The Call of Duty: Warzone community of players has witnessed how on January 4, Activision filed a major lawsuit against the German company alleging that its attacks had resulted in “millions of dollars” in damages, which is generating a great deal of damage. controversy in the industry.
Something that strikes us as quite curious is that the news of the lawsuit had a ripple effect on the entire cheating industry and competitor Cynical Software announced that it would no longer sell Call of Duty-related hacks at the risk of being sued.
While it would appear that the lawsuit targets, EngineOwning, would also quickly go out of business, this is not the case at all.

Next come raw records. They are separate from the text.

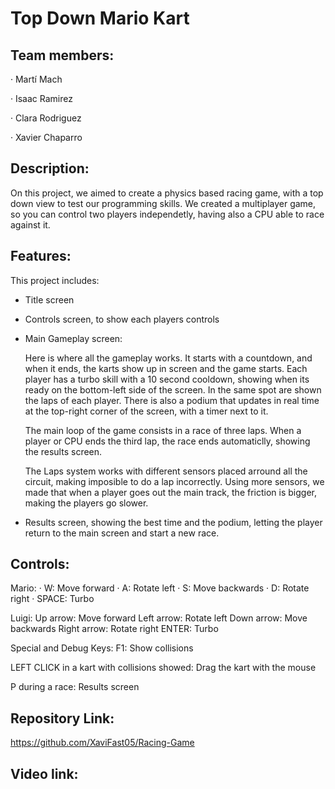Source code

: # Top Down Mario Kart

## Team members: 
· Martí Mach

· Isaac Ramirez

· Clara Rodriguez

· Xavier Chaparro

## Description:

On this project, we aimed to create a physics based racing game, with a top down view to test our programming skills. We created a multiplayer game, so you can control two players independetly, having also a CPU able to race against it.

## Features:
This project includes:
- Title screen
- Controls screen, to show each players controls
- Main Gameplay screen:
  
  Here is where all the gameplay works. It starts with a countdown, and when it ends, the karts show up in screen and the game starts.
  Each player has a turbo skill with a 10 second cooldown, showing when its ready on the bottom-left side of the screen. In the same spot are shown the laps of each player.
  There is also a podium that updates in real time at the top-right corner of the screen, with a timer next to it.
  
  The main loop of the game consists in a race of three laps. When a player or CPU ends the third lap, the race ends automaticlly, showing the results screen.

  The Laps system works with different sensors placed arround all the circuit, making imposible to do a lap incorrectly.
  Using more sensors, we made that when a player goes out the main track, the friction is bigger, making the players go slower.

- Results screen, showing the best time and the podium, letting the player return to the main screen and start a new race.

## Controls:

Mario:
· W: Move forward
· A: Rotate left
· S: Move backwards
· D: Rotate right
· SPACE: Turbo

Luigi:
Up arrow: Move forward
Left arrow: Rotate left
Down arrow: Move backwards
Right arrow: Rotate right
ENTER: Turbo

Special and Debug Keys:
F1: Show collisions

LEFT CLICK in a kart with collisions showed: Drag the kart with the mouse

P during a race: Results screen

## Repository Link:

https://github.com/XaviFast05/Racing-Game

## Video link:



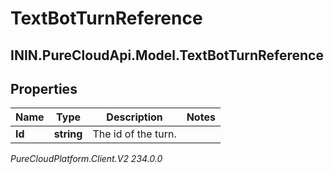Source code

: # TextBotTurnReference

## ININ.PureCloudApi.Model.TextBotTurnReference

## Properties

|Name | Type | Description | Notes|
|------------ | ------------- | ------------- | -------------|
| **Id** | **string** | The id of the turn. | |



_PureCloudPlatform.Client.V2 234.0.0_
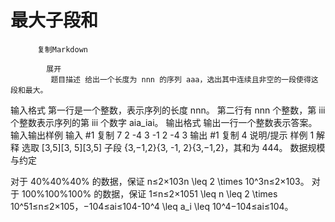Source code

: # 最大子段和


          复制Markdown
         
            展开
             题目描述 给出一个长度为 nnn 的序列 aaa，选出其中连续且非空的一段使得这段和最大。
 输入格式 第一行是一个整数，表示序列的长度 nnn。
第二行有 nnn 个整数，第 iii 个整数表示序列的第 iii 个数字 aia_iai​。
 输出格式 输出一行一个整数表示答案。
  输入输出样例 输入 #1 
    复制
   7
2 -4 3 -1 2 -4 3
 输出 #1 
    复制
   4 说明/提示 样例 1 解释
选取 [3,5][3, 5][3,5] 子段 {3,−1,2}\{3, -1, 2\}{3,−1,2}，其和为 444。
数据规模与约定

对于 40%40\%40% 的数据，保证 n≤2×103n \leq 2 \times 10^3n≤2×103。
对于 100%100\%100% 的数据，保证 1≤n≤2×1051 \leq n \leq 2 \times 10^51≤n≤2×105，−104≤ai≤104-10^4 \leq a_i \leq 10^4−104≤ai​≤104。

On the contrary, they are doing the opposite and are putting pressure on Activision.
EngineOwning Revamps CoD Hacks Amid Lawsuit
On January 6, the infamous hacking company announced that their Vanguard hack had been updated and was now working again. Although it’s unclear how well the hack is selling given that Vanguard has the same number of Twitch viewers as literally sleeping people.
Interestingly, in a customer service sample (because cheat providers are smart businessmen too, we assume) they compensated subscribers by adding eight bonus days to active subscriptions.
Additionally, EO said they have updates in the works for the spoofing software to prevent active users from being banned by Activison’s new anti-cheat Ricochet.